(Collected data)
***

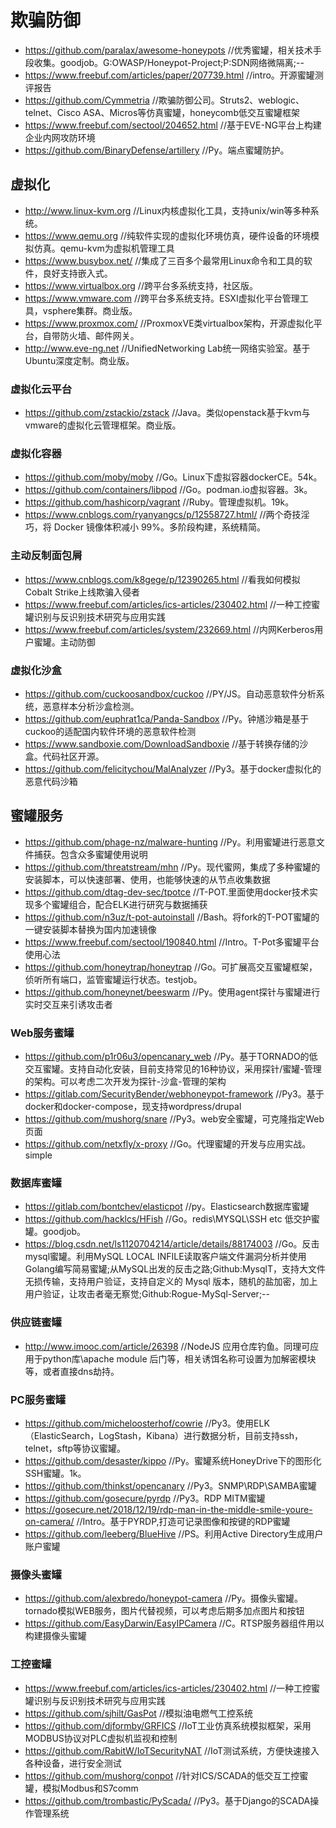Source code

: # 欺骗防御
- https://github.com/paralax/awesome-honeypots    //优秀蜜罐，相关技术手段收集。goodjob。G:OWASP/Honeypot-Project;P:SDN网络微隔离;--
- https://www.freebuf.com/articles/paper/207739.html    //intro。开源蜜罐测评报告
- https://github.com/Cymmetria    //欺骗防御公司。Struts2、weblogic、telnet、Cisco ASA、Micros等仿真蜜罐，honeycomb低交互蜜罐框架
- https://www.freebuf.com/sectool/204652.html    //基于EVE-NG平台上构建企业内网攻防环境
- https://github.com/BinaryDefense/artillery    //Py。端点蜜罐防护。
## 虚拟化
- http://www.linux-kvm.org    //Linux内核虚拟化工具，支持unix/win等多种系统。
- https://www.qemu.org    //纯软件实现的虚拟化环境仿真，硬件设备的环境模拟仿真。qemu-kvm为虚拟机管理工具
- https://www.busybox.net/    //集成了三百多个最常用Linux命令和工具的软件，良好支持嵌入式。
- https://www.virtualbox.org    //跨平台多系统支持，社区版。
- https://www.vmware.com    //跨平台多系统支持。ESXI虚拟化平台管理工具，vsphere集群。商业版。
- https://www.proxmox.com/    //ProxmoxVE类virtualbox架构，开源虚拟化平台，自带防火墙、邮件网关。
- http://www.eve-ng.net    //UnifiedNetworking Lab统一网络实验室。基于Ubuntu深度定制。商业版。
### 虚拟化云平台
- https://github.com/zstackio/zstack    //Java。类似openstack基于kvm与vmware的虚拟化云管理框架。商业版。
### 虚拟化容器
- https://github.com/moby/moby    //Go。Linux下虚拟容器dockerCE。54k。
- https://github.com/containers/libpod    //Go。podman.io虚拟容器。3k。
- https://github.com/hashicorp/vagrant    //Ruby。管理虚拟机。19k。
- https://www.cnblogs.com/ryanyangcs/p/12558727.html/    //两个奇技淫巧，将 Docker 镜像体积减小 99%。多阶段构建，系统精简。
### 主动反制面包屑
- https://www.cnblogs.com/k8gege/p/12390265.html    //看我如何模拟Cobalt Strike上线欺骗入侵者
- https://www.freebuf.com/articles/ics-articles/230402.html    //一种工控蜜罐识别与反识别技术研究与应用实践
- https://www.freebuf.com/articles/system/232669.html    //内网Kerberos用户蜜罐。主动防御
### 虚拟化沙盒
- https://github.com/cuckoosandbox/cuckoo    //PY/JS。自动恶意软件分析系统，恶意样本分析沙盒检测。
- https://github.com/euphrat1ca/Panda-Sandbox    //Py。钟馗沙箱是基于cuckoo的适配国内软件环境的恶意软件检测
- https://www.sandboxie.com/DownloadSandboxie    //基于转换存储的沙盒。代码社区开源。
- https://github.com/felicitychou/MalAnalyzer    //Py3。基于docker虚拟化的恶意代码沙箱
## 蜜罐服务
- https://github.com/phage-nz/malware-hunting    //Py。利用蜜罐进行恶意文件捕获。包含众多蜜罐使用说明
- https://github.com/threatstream/mhn    //Py。现代蜜网，集成了多种蜜罐的安装脚本，可以快速部署、使用，也能够快速的从节点收集数据
- https://github.com/dtag-dev-sec/tpotce    //T-POT.里面使用docker技术实现多个蜜罐组合，配合ELK进行研究与数据捕获
- https://github.com/n3uz/t-pot-autoinstall    //Bash。将fork的T-POT蜜罐的一键安装脚本替换为国内加速镜像
- https://www.freebuf.com/sectool/190840.html    //Intro。T-Pot多蜜罐平台使用心法
- https://github.com/honeytrap/honeytrap    //Go。可扩展高交互蜜罐框架，侦听所有端口，监管蜜罐运行状态。testjob。
- https://github.com/honeynet/beeswarm    //Py。使用agent探针与蜜罐进行实时交互来引诱攻击者
### Web服务蜜罐
- https://github.com/p1r06u3/opencanary_web    //Py。基于TORNADO的低交互蜜罐。支持自动化安装，目前支持常见的16种协议，采用探针/蜜罐-管理的架构。可以考虑二次开发为探针-沙盒-管理的架构
- https://gitlab.com/SecurityBender/webhoneypot-framework    //Py3。基于docker和docker-compose，现支持wordpress/drupal
- https://github.com/mushorg/snare    //Py3。web安全蜜罐，可克隆指定Web页面
- https://github.com/netxfly/x-proxy    //Go。代理蜜罐的开发与应用实战。simple
### 数据库蜜罐
- https://gitlab.com/bontchev/elasticpot    //py。Elasticsearch数据库蜜罐
- https://github.com/hacklcs/HFish    //Go。redis\MYSQL\SSH etc 低交护蜜罐。goodjob。
- https://blog.csdn.net/ls1120704214/article/details/88174003    //Go。反击mysql蜜罐。利用MySQL LOCAL INFILE读取客户端文件漏洞分析并使用Golang编写简易蜜罐;从MySQL出发的反击之路;Github:MysqlT，支持大文件无损传输，支持用户验证，支持自定义的 Mysql 版本，随机的盐加密，加上用户验证，让攻击者毫无察觉;Github:Rogue-MySql-Server;--
### 供应链蜜罐
- http://www.imooc.com/article/26398    //NodeJS 应用仓库钓鱼。同理可应用于python库\apache module 后门等，相关诱饵名称可设置为加解密模块等，或者直接dns劫持。
### PC服务蜜罐
- https://github.com/micheloosterhof/cowrie    //Py3。使用ELK（ElasticSearch，LogStash，Kibana）进行数据分析，目前支持ssh，telnet，sftp等协议蜜罐。
- https://github.com/desaster/kippo    //Py。蜜罐系统HoneyDrive下的图形化SSH蜜罐。1k。
- https://github.com/thinkst/opencanary    //Py3。SNMP\RDP\SAMBA蜜罐
- https://github.com/gosecure/pyrdp    //Py3。RDP MITM蜜罐
- https://gosecure.net/2018/12/19/rdp-man-in-the-middle-smile-youre-on-camera/    //Intro。基于PYRDP,打造可记录图像和按键的RDP蜜罐
- https://github.com/leeberg/BlueHive    //PS。利用Active Directory生成用户账户蜜罐
### 摄像头蜜罐
- https://github.com/alexbredo/honeypot-camera    //Py。摄像头蜜罐。tornado模拟WEB服务，图片代替视频，可以考虑后期多加点图片和按钮
- https://github.com/EasyDarwin/EasyIPCamera    //C。RTSP服务器组件用以构建摄像头蜜罐
### 工控蜜罐
- https://www.freebuf.com/articles/ics-articles/230402.html    //一种工控蜜罐识别与反识别技术研究与应用实践
- https://github.com/sjhilt/GasPot    //模拟油电燃气工控系统
- https://github.com/djformby/GRFICS    //IoT工业仿真系统模拟框架，采用MODBUS协议对PLC虚拟机监视和控制
- https://github.com/RabitW/IoTSecurityNAT    //IoT测试系统，方便快速接入各种设备，进行安全测试
- https://github.com/mushorg/conpot    //针对ICS/SCADA的低交互工控蜜罐，模拟Modbus和S7comm
- https://github.com/trombastic/PyScada/    //Py3。基于Django的SCADA操作管理系统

***

Task objective: Your answer must be every line from the entries that contains the string "跨平台多系统支持", copied as it stands.

Solution to this exercise:
- https://www.virtualbox.org    //跨平台多系统支持，社区版。
- https://www.vmware.com    //跨平台多系统支持。ESXI虚拟化平台管理工具，vsphere集群。商业版。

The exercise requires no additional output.